Cap sur Rome : le défi vélo de Charlotte pour les handicaps invisibles
Cap sur Rome : vélo pour les handicaps invisibles

Arrivée à plus de la moitié de son périple, l’infirmière paloise, originaire de Viodos-Abense-de-Bas, poursuit son chemin jusqu’en Italie pour sensibiliser aux handicaps invisibles et aux maladies rares.

Un défi sportif et humain

À 29 ans, Charlotte Coupau relève un défi aussi sportif qu’humain. Originaire de Viodos-Abense-de-Bas, au Pays basque, aujourd’hui installée à Pau, cette infirmière a pris la route le 1er mai pour rallier Rome à vélo. Un périple de plus de 1 000 kilomètres baptisé « Cap sur Rome », qu’elle mène pour sensibiliser aux handicaps invisibles et aux maladies rares.

Une histoire personnelle marquée par la maladie

Derrière ce projet, une histoire personnelle marquée par un long parcours médical. Atteinte d’un syndrome polymalformatif, Charlotte a subi 18 opérations depuis sa naissance. Pendant des années, aucun diagnostic précis n’avait été posé. « Je ne savais pas ce que j’avais. J’ai fait mes propres recherches et je suis tombée sur le nom d’un syndrome génétique qui correspondait à tous mes symptômes, explique-t-elle. C’est une véritable errance médicale, un parcours du combattant. »

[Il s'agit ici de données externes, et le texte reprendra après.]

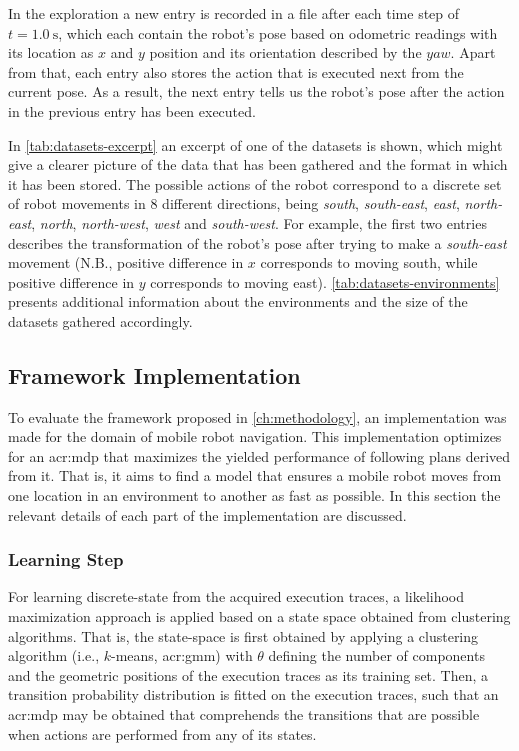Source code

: In the exploration a new entry is recorded in a file after each time step of $t = \SI{1.0}{\second}$, which each contain the robot's pose based on odometric readings with its location as $x$ and $y$ position and its orientation described by the $yaw$.
Apart from that, each entry also stores the action that is executed next from the current pose.
As a result, the next entry tells us the robot's pose after the action in the previous entry has been executed.

In \autoref{tab:datasets-excerpt} an excerpt of one of the datasets is shown, which might give a clearer picture of the data that has been gathered and the format in which it has been stored.
The possible actions of the robot correspond to a discrete set of robot movements in $8$ different directions, being \textit{south}, \textit{south-east}, \textit{east}, \textit{north-east}, \textit{north}, \textit{north-west}, \textit{west} and \textit{south-west}.
For example, the first two entries describes the transformation of the robot's pose after trying to make a \textit{south-east} movement (N.B., positive difference in $x$ corresponds to moving south, while positive difference in $y$ corresponds to moving east).
\autoref{tab:datasets-environments} presents additional information about the environments and the size of the datasets gathered accordingly.


\subsection{Framework Implementation}
\label{sec:implementation}

To evaluate the framework proposed in \autoref{ch:methodology}, an implementation was made for the domain of mobile robot navigation.
This implementation optimizes for an \acrshort{acr:mdp} that maximizes the yielded performance of following plans derived from it. That is, it aims to find a model that ensures a mobile robot moves from one location in an environment to another as fast as possible.
In this section the relevant details of each part of the implementation are discussed.

\subsubsection{Learning Step}

For learning discrete-state  from the acquired execution traces, a likelihood maximization approach is applied based on a state space obtained from clustering algorithms.
That is, the state-space is first obtained by applying a clustering algorithm (i.e., $k$-means, \acrshort{acr:gmm}) with $\theta$ defining the number of components and the geometric positions of the execution traces as its training set.
Then, a transition probability distribution is fitted on the execution traces, such that an \acrshort{acr:mdp} may be obtained that comprehends the transitions that are possible when actions are performed from any of its states.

Bannière large Pickt — app de listes de courses collaboratives pour Telegram

Charlotte Coupau a déjà parcouru plus de 600 des 1 100 kilomètres qui la mèneront jusqu’à Rome.

Un quotidien bouleversé

C’est cette réalité qu’elle souhaite mettre en lumière à travers son aventure. « Je veux faire connaître ces pathologies souvent invisibles, dont on parle peu, mais qui bouleversent profondément la vie quotidienne. » Pourquoi Rome ? Le choix n’est pas anodin. « Le siège de l’association liée à ce syndrome se trouve à Nîmes, je devais donc passer par là. Et franchir une frontière avait une valeur symbolique forte : cela donne une portée plus large au message. »

Préparé depuis près d’un an, le projet a nécessité une organisation minutieuse. Charlotte a pris contact avec plusieurs associations, s’est rendue à Paris, notamment à l’hôpital Necker, et a construit son itinéraire autour de rencontres prévues sur le parcours.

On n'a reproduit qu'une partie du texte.